SOUND: The 2.0 soundtracks provide fine audio quality, with no hiss, distortion or other faults. Dialogue remained crisp and clear throughout, as did music and sound effects.
EXTRAS: BR> "Outpatient Outtakes: Unaired Scenes" - each disc includes several episodes that feature an option to watch the outpatient outtakes/unaired scenes. Fans may enjoy the extra footage from the series.
"ER at 300: Highlights from the ER 300th Episode Tribute at the Paley Center for Media Featuring Cast and Crew" In the thirty minutes that the feature runs, the cast and crew gather together in front of an audience to discuss "E.R." This should be really great for fans because the cast and crew talk about where "E.R." was originated, their characters, their roles before "E.R." and more. It's fun to watch the cast and crew interact, as there are several jokes and a good deal of information presented. Worth a look.

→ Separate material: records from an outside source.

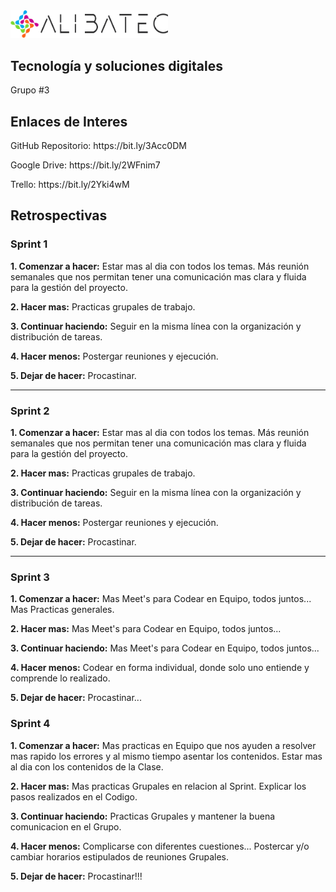 <img src="public/img/at-logo-completo.png" width=50%/>
<h2>Tecnología y soluciones digitales</h2>

Grupo #3

<h2>Enlaces de Interes</h2>

<p>GitHub Repositorio: https://bit.ly/3Acc0DM</p>
<p>Google Drive: https://bit.ly/2WFnim7</p>
<p>Trello: https://bit.ly/2Yki4wM</p>


<h2>Retrospectivas</h2>

<h3>Sprint 1</h3>

<p><b>1. Comenzar a hacer:</b> Estar mas al dia con todos los temas. Más reunión semanales que nos permitan tener una comunicación mas clara y fluida para la gestión del proyecto. </p>
<p><b>2. Hacer mas:</b> Practicas grupales de trabajo.</p>
<p><b>3. Continuar haciendo:</b> Seguir en la misma línea con la organización y distribución de tareas.</p>
<p><b>4. Hacer menos:</b> Postergar reuniones y ejecución.</p>
<p><b>5. Dejar de hacer:</b> Procastinar.</p>
<hr>

<h3>Sprint 2</h3>

<p><b>1. Comenzar a hacer:</b> Estar mas al dia con todos los temas. Más reunión semanales que nos permitan tener una comunicación mas clara y fluida para la gestión del proyecto. </p>
<p><b>2. Hacer mas:</b> Practicas grupales de trabajo.</p>
<p><b>3. Continuar haciendo:</b> Seguir en la misma línea con la organización y distribución de tareas.</p>
<p><b>4. Hacer menos:</b> Postergar reuniones y ejecución.</p>
<p><b>5. Dejar de hacer:</b> Procastinar.</p>
<hr>

<h3>Sprint 3</h3>

<p><b>1. Comenzar a hacer:</b> Mas Meet's para Codear en Equipo, todos juntos... Mas Practicas generales.</p>
<p><b>2. Hacer mas:</b> Mas Meet's para Codear en Equipo, todos juntos...</p>
<p><b>3. Continuar haciendo:</b> Mas Meet's para Codear en Equipo, todos juntos...</p>
<p><b>4. Hacer menos:</b> Codear en forma individual, donde solo uno entiende y comprende lo realizado.</p>
<p><b>5. Dejar de hacer:</b> Procastinar...</p>

<h3>Sprint 4</h3>

<p><b>1. Comenzar a hacer:</b> Mas practicas en Equipo que nos ayuden a resolver mas rapido los errores y al mismo tiempo asentar los contenidos. Estar mas al dia con los contenidos de la Clase.</p>
<p><b>2. Hacer mas:</b> Mas practicas Grupales en relacion al Sprint. Explicar los pasos realizados en el Codigo.</p>
<p><b>3. Continuar haciendo:</b> Practicas Grupales y mantener la buena comunicacion en el Grupo.</p>
<p><b>4. Hacer menos:</b> Complicarse con diferentes cuestiones... Postercar y/o cambiar horarios estipulados de reuniones Grupales.</p>
<p><b>5. Dejar de hacer:</b> Procastinar!!!</p>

"Gag Reel" - for a show that focuses mostly on drama, the gag reel is a refreshing addition with some humorous moments throughout the near fifteen minute run.
Final Thoughts: By fourteen years, "E.R." continues to do a superior job balancing the pain, tragedy, emotion and drama with hope and the occasional hint or two of humor. This season is uneven at times, but still delivers overall, with solid performances from the core cast. Recommended.